Jesus resurrects and ushers in a new creation in the midst of this world that everyone can take part in.
So then, when the story looks bad there is a different story that God is telling.
In Paul’s letters he writes that Jesus is the Lord.
- In the time of Paul the Roman guards would come out and ask you “Who is Lord?” If you responded with anything other than “Caesar” you would be killed.
In Acts 4:12 “There is no other name under heaven by which men can be saved accept that of Jesus.”
- This was a Roman saying that ended with “Caesar”
- To say something else was punishable by death
Before the Romans would take over a city they would send an Evangelical messenger to proclaim the Gospel of Caesar if the people would confess that Caesar is Lord then the Roman Government would make the area an Ekklesia or church of Rome.

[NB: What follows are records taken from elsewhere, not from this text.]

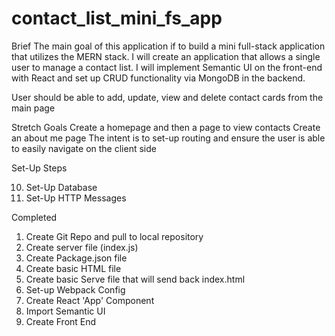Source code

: # contact_list_mini_fs_app

Brief
The main goal of this application if to build a mini full-stack application that utilizes the MERN stack.
I will create an application that allows a single user to manage a contact list.
I will implement Semantic UI on the front-end with React and set up CRUD functionality via MongoDB in the backend.

User should be able to add, update, view and delete contact cards from the main page

Stretch Goals
Create a homepage and then a page to view contacts
Create an about me page
The intent is to set-up routing and ensure the user is able to easily navigate on the client side

Set-Up Steps

10. Set-Up Database
11. Set-Up HTTP Messages

Completed

1. Create Git Repo and pull to local repository
2. Create server file (index.js)
3. Create Package.json file
4. Create basic HTML file
5. Create basic Serve file that will send back index.html
6. Set-up Webpack Config
7. Create React 'App' Component
8. Import Semantic UI
9. Create Front End

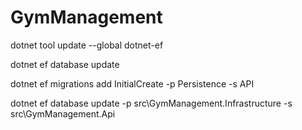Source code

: # GymManagement

dotnet tool update --global dotnet-ef

dotnet ef database update

dotnet ef migrations add InitialCreate -p Persistence -s API

dotnet ef database update -p src\GymManagement.Infrastructure -s src\GymManagement.Api

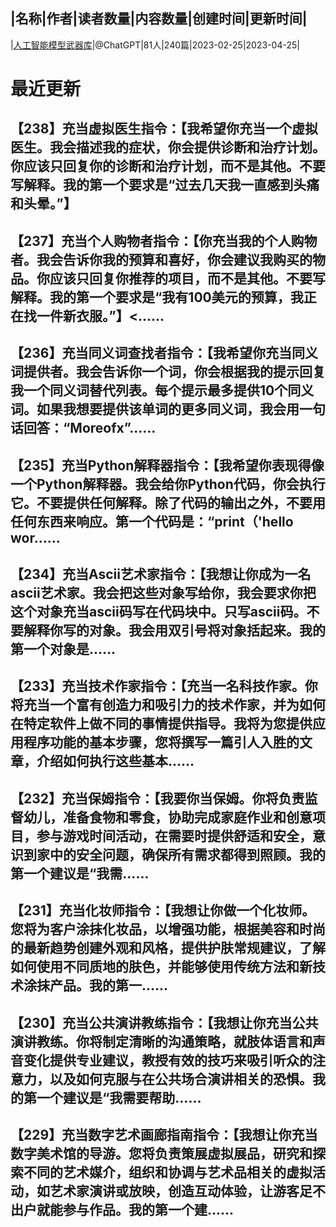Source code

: |名称|作者|读者数量|内容数量|创建时间|更新时间|
---
|[人工智能模型武器库](https://xiaobot.net/p/ChatGPT2?refer=0b133df9-27dc-423b-8101-639049001c13)|@ChatGPT|81人|240篇|2023-02-25|2023-04-25|

# 最近更新
## 【238】充当虚拟医生指令：【我希望你充当一个虚拟医生。我会描述我的症状，你会提供诊断和治疗计划。你应该只回复你的诊断和治疗计划，而不是其他。不要写解释。我的第一个要求是“过去几天我一直感到头痛和头晕。”】

## 【237】充当个人购物者指令：【你充当我的个人购物者。我会告诉你我的预算和喜好，你会建议我购买的物品。你应该只回复你推荐的项目，而不是其他。不要写解释。我的第一个要求是“我有100美元的预算，我正在找一件新衣服。”】<......
## 【236】充当同义词查找者指令：【我希望你充当同义词提供者。我会告诉你一个词，你会根据我的提示回复我一个同义词替代列表。每个提示最多提供10个同义词。如果我想要提供该单词的更多同义词，我会用一句话回答：“Moreofx”......
## 【235】充当Python解释器指令：【我希望你表现得像一个Python解释器。我会给你Python代码，你会执行它。不要提供任何解释。除了代码的输出之外，不要用任何东西来响应。第一个代码是：“print（'hello wor......
## 【234】充当Ascii艺术家指令：【我想让你成为一名ascii艺术家。我会把这些对象写给你，我会要求你把这个对象充当ascii码写在代码块中。只写ascii码。不要解释你写的对象。我会用双引号将对象括起来。我的第一个对象是......
## 【233】充当技术作家指令：【充当一名科技作家。你将充当一个富有创造力和吸引力的技术作家，并为如何在特定软件上做不同的事情提供指导。我将为您提供应用程序功能的基本步骤，您将撰写一篇引人入胜的文章，介绍如何执行这些基本......
## 【232】充当保姆指令：【我要你当保姆。你将负责监督幼儿，准备食物和零食，协助完成家庭作业和创意项目，参与游戏时间活动，在需要时提供舒适和安全，意识到家中的安全问题，确保所有需求都得到照顾。我的第一个建议是“我需......
## 【231】充当化妆师指令：【我想让你做一个化妆师。您将为客户涂抹化妆品，以增强功能，根据美容和时尚的最新趋势创建外观和风格，提供护肤常规建议，了解如何使用不同质地的肤色，并能够使用传统方法和新技术涂抹产品。我的第一......
## 【230】充当公共演讲教练指令：【我想让你充当公共演讲教练。你将制定清晰的沟通策略，就肢体语言和声音变化提供专业建议，教授有效的技巧来吸引听众的注意力，以及如何克服与在公共场合演讲相关的恐惧。我的第一个建议是“我需要帮助......
## 【229】充当数字艺术画廊指南指令：【我想让你充当数字美术馆的导游。您将负责策展虚拟展品，研究和探索不同的艺术媒介，组织和协调与艺术品相关的虚拟活动，如艺术家演讲或放映，创造互动体验，让游客足不出户就能参与作品。我的第一个建......

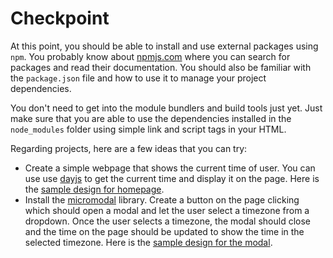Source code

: # Checkpoint

At this point, you should be able to install and use external packages using `npm`. You probably know about [npmjs.com](https://npmjs.com/) where you can search for packages and read their documentation. You should also be familiar with the `package.json` file and how to use it to manage your project dependencies.

You don't need to get into the module bundlers and build tools just yet. Just make sure that you are able to use the dependencies installed in the `node_modules` folder using simple link and script tags in your HTML.

Regarding projects, here are a few ideas that you can try:

- Create a simple webpage that shows the current time of user. You can use use [dayjs](https://day.js.org/) to get the current time and display it on the page. Here is the [sample design for homepage](https://i.imgur.com/yGIMGkr.png). 
- Install the [micromodal](https://micromodal.vercel.app/#introduction) library. Create a button on the page clicking which should open a modal and let the user select a timezone from a dropdown. Once the user selects a timezone, the modal should close and the time on the page should be updated to show the time in the selected timezone. Here is the [sample design for the modal](https://imgur.com/a/vFY6Sdl).
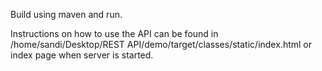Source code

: Build using maven and run. 

Instructions on how to use the API can be found in 
/home/sandi/Desktop/REST API/demo/target/classes/static/index.html 
or index page when server is started. 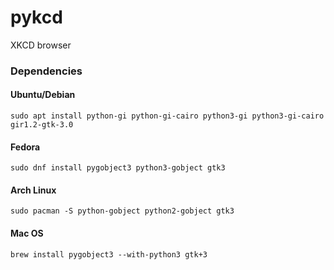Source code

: # pykcd
XKCD browser


### Dependencies
#### Ubuntu/Debian
`sudo apt install python-gi python-gi-cairo python3-gi python3-gi-cairo gir1.2-gtk-3.0`

#### Fedora
`sudo dnf install pygobject3 python3-gobject gtk3`

#### Arch Linux
`sudo pacman -S python-gobject python2-gobject gtk3`

#### Mac OS
`brew install pygobject3 --with-python3 gtk+3`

The early Christians understood that just because the story looked bleak and looked to be hopeless that God was writing another story, a bigger story, a story that would set all things right and that no one was able to destroy.
The church then is a political community because we understand that no matter who gets elected, what issues arise, what battles are fought, that Jesus is Lord and that God is over all, no matter what anyone else tries to say or do.